Curiously, the value is quite a bit higher for DSK. Interesting to break out by cohort as well.

In [25]:
gp_wr = summon("DSK", columns=[ColName.GP_WR])
summon(
    "DSK",
    columns=[
        "num_drafts",
        "picked_highest_gpwr_rate",
        "picked_match_wr"
    ],
    group_by=["player_cohort"],
    extensions=ext,
    filter_spec={
        '$and': [
            {'lhs': 'pick_num', 'op': '<=', 'rhs': 1},
            {'pack_num': 1}
        ]   
    },
    card_context=gp_wr
)

player_cohort,num_drafts,picked_highest_gpwr_rate,picked_match_wr
str,i32,f64,f64
"""Bottom""",25883,0.368582,0.464428
"""Middle""",60200,0.414784,0.542797
"""Other""",52384,0.369674,0.539835
"""Top""",31197,0.436837,0.614636


Finally, let's do the same thing with DEq, my custom card metric.

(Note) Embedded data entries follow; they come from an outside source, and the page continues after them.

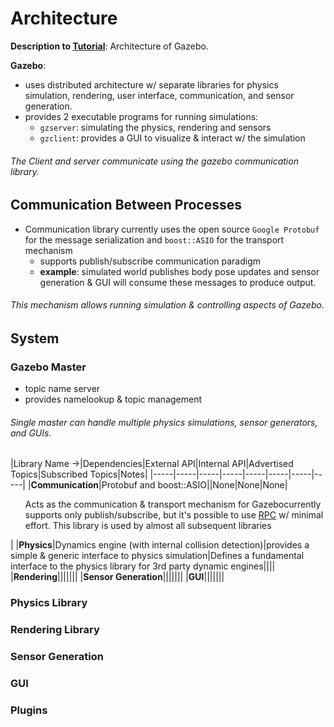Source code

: # Architecture

**Description to [Tutorial][1]**: Architecture of Gazebo.

**Gazebo**:

- uses distributed architecture w/ separate libraries for physics simulation, rendering, user interface, communication, and sensor generation.
- provides 2 executable programs for running simulations:
  - `gzserver`: simulating the physics, rendering and sensors
  - `gzclient`: provides a GUI to visualize & interact w/ the simulation

###### The Client and server communicate using the gazebo communication library.

## Communication Between Processes

- Communication library currently uses the open source `Google Protobuf` for the message serialization and `boost::ASIO` for the transport mechanism
  - supports publish/subscribe communication paradigm
  - **example**: simulated world publishes body pose updates and sensor generation & GUI will consume these messages to produce output.

###### This mechanism allows running simulation & controlling aspects of Gazebo.

## System

### Gazebo Master

- topic name server
- provides namelookup & topic management

###### Single master can handle multiple physics simulations, sensor generators, and GUIs.


|Library Name ->|Dependencies|External API|Internal API|Advertised Topics|Subscribed Topics|Notes|
|-----|-----|-----|-----|-----|-----|-----|-----|
|**Communication**|Protobuf and boost::ASIO||None|None|None|<ul><il>Acts as the communication & transport mechanism for Gazebo</il><il>currently supports only publish/subscribe, but it's possible to use [RPC][2] w/ minimal effort. This library is used by almost all subsequent libraries</il></ul>|
|**Physics**|Dynamics engine (with internal collision detection)|provides a simple & generic interface to physics simulation|Defines a fundamental interface to the physics library for 3rd party dynamic engines||||
|**Rendering**|||||||
|**Sensor Generation**|||||||
|**GUI**|||||||

### Physics Library

### Rendering Library

### Sensor Generation

### GUI

### Plugins

[1]: http://gazebosim.org/tutorials?tut=architecture&cat=get_started
[2]: https://en.wikipedia.org/wiki/Remote_procedure_call
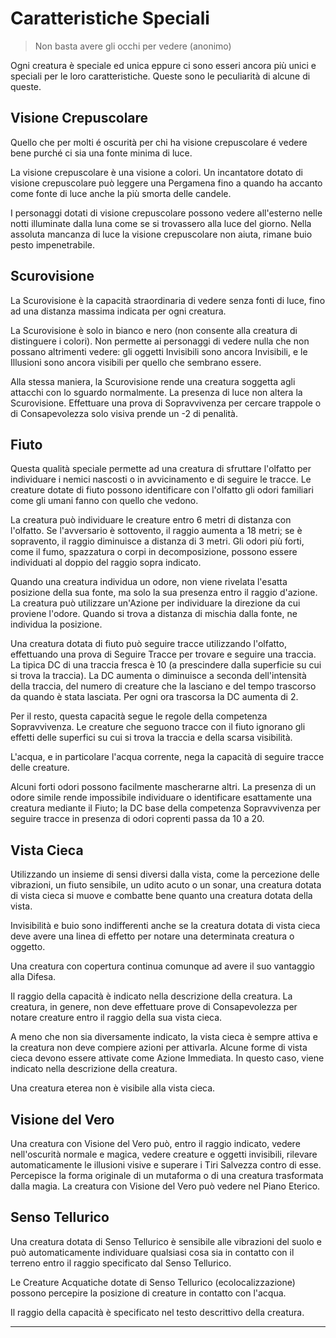 # Caratteristiche Speciali

> Non basta avere gli occhi per vedere (anonimo)

Ogni creatura è speciale ed unica eppure ci sono esseri ancora più unici e speciali per le loro caratteristiche. Queste sono le peculiarità di alcune di queste.

## Visione Crepuscolare

Quello che per molti é oscurità per chi ha visione crepuscolare é vedere bene purché ci sia una fonte minima di luce.

La visione crepuscolare è una visione a colori.
Un incantatore dotato di visione crepuscolare può leggere una Pergamena fino a quando ha accanto come fonte di luce anche la più smorta delle candele.

I personaggi dotati di visione crepuscolare possono vedere all'esterno nelle notti illuminate dalla luna come se si trovassero alla luce del giorno.
Nella assoluta mancanza di luce la visione crepuscolare non aiuta, rimane buio pesto impenetrabile.

## Scurovisione

La Scurovisione è la capacità straordinaria di vedere senza fonti di luce, fino ad una distanza massima indicata per ogni creatura.

La Scurovisione è solo in bianco e nero (non consente alla creatura di distinguere i colori). Non permette ai personaggi di vedere nulla che non possano altrimenti vedere: gli oggetti Invisibili sono ancora Invisibili, e le Illusioni sono ancora visibili per quello che sembrano essere.

Alla stessa maniera, la Scurovisione rende una creatura soggetta agli attacchi con lo sguardo normalmente. La presenza di luce non altera la Scurovisione.
Effettuare una prova di Sopravvivenza per cercare trappole o di Consapevolezza solo visiva prende un -2 di penalità.

## Fiuto

Questa qualità speciale permette ad una creatura di sfruttare l'olfatto per individuare i nemici nascosti o in avvicinamento e di seguire le tracce. Le creature dotate di fiuto possono identificare con l'olfatto gli odori familiari come gli umani fanno con quello che vedono.

La creatura può individuare le creature entro 6 metri di distanza con l'olfatto. Se l'avversario è sottovento, il raggio aumenta a 18 metri; se è sopravento, il raggio diminuisce a distanza di 3 metri.
Gli odori più forti, come il fumo, spazzatura o corpi in decomposizione, possono essere individuati al doppio del raggio sopra indicato.

Quando una creatura individua un odore, non viene rivelata l'esatta posizione della sua fonte, ma solo la sua presenza entro il raggio d'azione. La creatura può utilizzare un'Azione per individuare la direzione da cui proviene l'odore. Quando si trova a distanza di mischia dalla fonte, ne individua la posizione.

Una creatura dotata di fiuto può seguire tracce utilizzando l'olfatto, effettuando una prova di Seguire Tracce per trovare e seguire una traccia. La tipica DC di una traccia fresca è 10 (a prescindere dalla superficie su cui si trova la traccia). La DC aumenta o diminuisce a seconda dell'intensità della traccia, del numero di creature che la lasciano e del tempo trascorso da quando è stata lasciata. Per ogni ora trascorsa la DC aumenta di 2.

Per il resto, questa capacità segue le regole della competenza Sopravvivenza. Le creature che seguono tracce con il fiuto ignorano gli effetti delle superfici su cui si trova la traccia e della scarsa visibilità.

L'acqua, e in particolare l'acqua corrente, nega la capacità di seguire tracce delle creature.

Alcuni forti odori possono facilmente mascherarne altri. La presenza di un odore simile rende impossibile individuare o identificare esattamente una creatura mediante il Fiuto; la DC base della competenza Sopravvivenza per seguire tracce in presenza di odori coprenti passa da 10 a 20.

## Vista Cieca

Utilizzando un insieme di sensi diversi dalla vista, come la percezione delle vibrazioni, un fiuto sensibile, un udito acuto o un sonar, una creatura dotata di vista cieca si muove e combatte bene quanto una creatura dotata della vista.

Invisibilità e buio sono indifferenti anche se la creatura dotata di vista cieca deve avere una linea di effetto per notare una determinata creatura o oggetto.

Una creatura con copertura continua comunque ad avere il suo vantaggio alla Difesa.

Il raggio della capacità è indicato nella descrizione della creatura. La creatura, in genere, non deve effettuare prove di Consapevolezza per notare creature entro il raggio della sua vista cieca.

A meno che non sia diversamente indicato, la vista cieca è sempre attiva e la creatura non deve compiere azioni per attivarla. Alcune forme di vista cieca devono essere attivate come Azione Immediata. In questo caso, viene indicato nella descrizione della creatura.

Una creatura eterea non è visibile alla vista cieca.

## Visione del Vero

Una creatura con Visione del Vero può, entro il raggio indicato, vedere nell'oscurità normale e magica, vedere creature e oggetti invisibili, rilevare automaticamente le illusioni visive e superare i Tiri Salvezza contro di esse. Percepisce la forma originale di un mutaforma o di una creatura trasformata dalla magia. La creatura con Visione del Vero può vedere nel Piano Eterico.

## Senso Tellurico
Una creatura dotata di Senso Tellurico è sensibile alle vibrazioni del suolo e può automaticamente individuare qualsiasi cosa sia in contatto con il terreno entro il raggio specificato dal Senso Tellurico.

Le Creature Acquatiche dotate di Senso Tellurico (ecolocalizzazione) possono percepire la posizione di creature in contatto con l'acqua.

Il raggio della capacità è specificato nel testo descrittivo della creatura.

---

We'll use the base version for simplicity (i.e. without the usual bias and metagame adjustments).

In [33]:
ext = [
    ColSpec(
        name="deq_base",
        col_type=ColType.AGG,
        expr=(pl.col('gp_wr_excess') + 0.03 * (1 - pl.col('ata')/14).pow(2)) * pl.col('pct_gp'),
    ),
]
deq = summon('DSK', columns=['deq_base'], filter_spec={'player_cohort': 'Top'}, extensions=ext)
ext.extend([
    ColSpec(
        name='picked_deq_base',
        col_type=ColType.PICK_SUM,
        expr=lambda name, card_context: card_context[name]['deq_base']
    ),
    ColSpec(
        name="seen_deq_base",
        expr=lambda name, card_context: pl.when(pl.col(f"pack_card_{name}") > 0).then(card_context[name]['deq_base']).otherwise(0.0),
        col_type=ColType.NAME_SUM
    ),
    ColSpec(
        name="picked_highest_deq_base",
        expr=lambda names: pl.col('picked_deq_base')
            >= pl.max_horizontal(
            [pl.col(f"seen_deq_base_{name}") for name in names]),
        col_type = ColType.PICK_SUM,
    ),
    ColSpec(
        name="picked_highest_deq_base_rate",
        expr=pl.col("picked_highest_deq_base") / pl.col("num_taken"),
        col_type = ColType.AGG,
    ),
])
summon('DSK', columns=['picked_highest_deq_base_rate'], 
    group_by=['player_cohort'], 
    extensions=ext, 
    filter_spec={
        '$and': [
            {'lhs': 'pick_num', 'op': '<=', 'rhs': 1},
            {'pack_num': 1}
        ]   
    },
    card_context=deq
)


player_cohort,picked_highest_deq_base_rate
str,f64
"""Bottom""",0.516439
"""Middle""",0.565515
"""Other""",0.522125
"""Top""",0.587428


This is quite promising for the hypothesis that DEq models card quality, although there is still much work to tease out the implication of the use of the top player ATA.